Perennial, Plastic Blooms: Zoya Siddiqui’s A distant Place
“Does home exist in the vase of flowers you put next to your bed last night?
Does it exist in your grandmother’s photograph?”
Titled A distant Place, the online showcase of Zoya Siddiqui’s work, curated by Arnika Ahldag and Vaishnavi Kambadur at Museum of Art and Photography, Bengaluru begins with this rumination on the fragmented meanings and locations of “home.” It is difficult to approach this exhibition after a year of practising social distancing—that has altered our relationships with lived spaces—without thinking of the understanding of home as a condition of fragile situatedness at a remove from, if not at odds with, the diverse energies of the public. Yet the questions which preface the first artwork in the exhibition, “Personal Shrines” (2016)—a video assemblage of photographic stills originally made by Siddiqui during her visits to the walled city of Lahore in 2015—indicate towards the possibility of understanding the idea of home as a complex and contrarian space. It presents itself as a material field which is cultivated with care and abandon alike. The series “Personal Shrines” has been exhibited in the past as postcard-sized metallic prints before assuming the form of a video for this exhibition. Here, the images appear in a sequence, accompanied by Siddiqui’s voice as she traces her own relationship to these pictures.

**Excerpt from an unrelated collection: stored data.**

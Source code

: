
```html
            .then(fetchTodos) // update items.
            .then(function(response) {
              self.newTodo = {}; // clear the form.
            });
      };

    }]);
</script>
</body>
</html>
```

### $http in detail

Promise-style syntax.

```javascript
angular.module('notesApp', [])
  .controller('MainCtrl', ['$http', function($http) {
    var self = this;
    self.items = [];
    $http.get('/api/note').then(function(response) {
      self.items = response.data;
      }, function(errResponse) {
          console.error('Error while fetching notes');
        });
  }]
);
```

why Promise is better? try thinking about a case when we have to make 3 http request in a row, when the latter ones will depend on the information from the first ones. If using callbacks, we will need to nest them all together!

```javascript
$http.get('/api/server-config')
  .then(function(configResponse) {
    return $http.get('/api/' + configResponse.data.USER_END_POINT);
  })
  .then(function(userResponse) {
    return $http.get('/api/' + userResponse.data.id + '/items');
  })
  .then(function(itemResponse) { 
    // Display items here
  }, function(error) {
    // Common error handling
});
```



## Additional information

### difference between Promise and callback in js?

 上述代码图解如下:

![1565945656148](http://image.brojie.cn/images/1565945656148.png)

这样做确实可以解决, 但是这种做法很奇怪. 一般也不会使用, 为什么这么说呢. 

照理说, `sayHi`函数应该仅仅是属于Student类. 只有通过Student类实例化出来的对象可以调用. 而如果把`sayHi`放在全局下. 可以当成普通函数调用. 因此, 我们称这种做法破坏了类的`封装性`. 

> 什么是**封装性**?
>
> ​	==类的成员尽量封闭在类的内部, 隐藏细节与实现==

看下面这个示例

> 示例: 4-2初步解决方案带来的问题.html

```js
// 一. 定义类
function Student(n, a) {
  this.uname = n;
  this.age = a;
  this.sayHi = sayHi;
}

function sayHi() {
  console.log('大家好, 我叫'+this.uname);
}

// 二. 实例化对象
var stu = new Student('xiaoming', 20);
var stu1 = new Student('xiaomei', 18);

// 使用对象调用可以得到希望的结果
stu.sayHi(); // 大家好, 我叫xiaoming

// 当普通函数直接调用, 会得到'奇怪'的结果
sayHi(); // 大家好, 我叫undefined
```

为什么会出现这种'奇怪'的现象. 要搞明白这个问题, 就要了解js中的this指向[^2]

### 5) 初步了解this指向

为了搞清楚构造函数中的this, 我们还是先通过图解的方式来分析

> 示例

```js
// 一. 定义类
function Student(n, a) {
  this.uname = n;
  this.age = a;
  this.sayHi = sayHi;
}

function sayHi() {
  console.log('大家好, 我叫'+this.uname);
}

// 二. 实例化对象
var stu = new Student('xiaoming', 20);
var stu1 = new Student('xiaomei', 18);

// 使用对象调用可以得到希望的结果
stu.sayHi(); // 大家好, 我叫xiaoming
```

Over a Zoom conversation, Arnika Ahldag mentioned that the show is a result of a conscious decision on behalf of MAP to engage with video artworks from the South Asian region. She said that the curators used the attributes of an online art viewing experience as an opportunity to rethink ways in which works could be presented for a more individuated audience navigating the show digitally. This led to the transformation of photographic stills from 2015 into an audio-visual assemblage in 2021. The adaptation was further accompanied by the decision to veer away from curatorial statements or artwork labels. Instead, it uses the vehicle of an intimate, first-person voice-over that wonders aloud and poses questions for the viewers to mull over. This strategy is utilised differently in the work “To God Shall The Alien Return” (2019), which revisits the 1988 science-fiction film Shaani produced in Pakistan. The work would usually be showcased as a video installation and accompanied by a label that would contextualise or explain the work. In the absence of a gallery infrastructure, the artist interlaces the video, which has no dialogues, with a recording of its director’s voice—an addendum that conveys vital information about the artwork in a narrative, rather than didactic, way.
In “Personal Shrines” an array of objects, gathered on “…corners, walls, shelves and cabinets,” serve as indices of personality. These tableaus invite us to imagine the minds of the habitants who have collected these, or to look around and consider the memories we have embedded in our possessions. Frames that hold moments of personal significance such as pictures of infants or weddings, sit comfortably with plastic dolls, cutlery, religious prints, calendars, souvenirs and trophies, etc., and are enveloped by esoteric patterns and peeling wall paint. Uncertain of what ignited the urge to make these images, Siddiqui offers a poignant observation through her voice-over. In the warmth of the care and attention given to their display, she “…recognised desires and dreams inside these installations of banal objects.” This moment of recognition—which follows the extension of an invitation to the artist by the families that reside in these homes—deepens the contact beyond the confines of voyeurism towards a poetics of remembrance. The impulse which drives Siddiqui to photograph these arrangements is proximate to the needs which create these corners in the first place as the markers of routine and exception in daily time, the components which make spaces familiar, offering reprieve. In a video clip, part of “At a Distance of But Two Bow-Lengths, Or Even Nearer” (2018), Siddiqui narrates how the cadence of the live broadcast of the Kaaba—a fixture in Muslim households in Pakistan where she grew up—playing on a television set would help her fall asleep in Vancouver. The personal and the communal intersect with an urgent poignancy as Siddiqui seeks belonging as a processual unfolding and impels us to consider its forms, near and distant.
All images by Zoya Siddiqui. From the Series “Personal Shrines.” Lahore, 2016. Set of Thirty-Five Metallic Prints. Courtesy of the artist.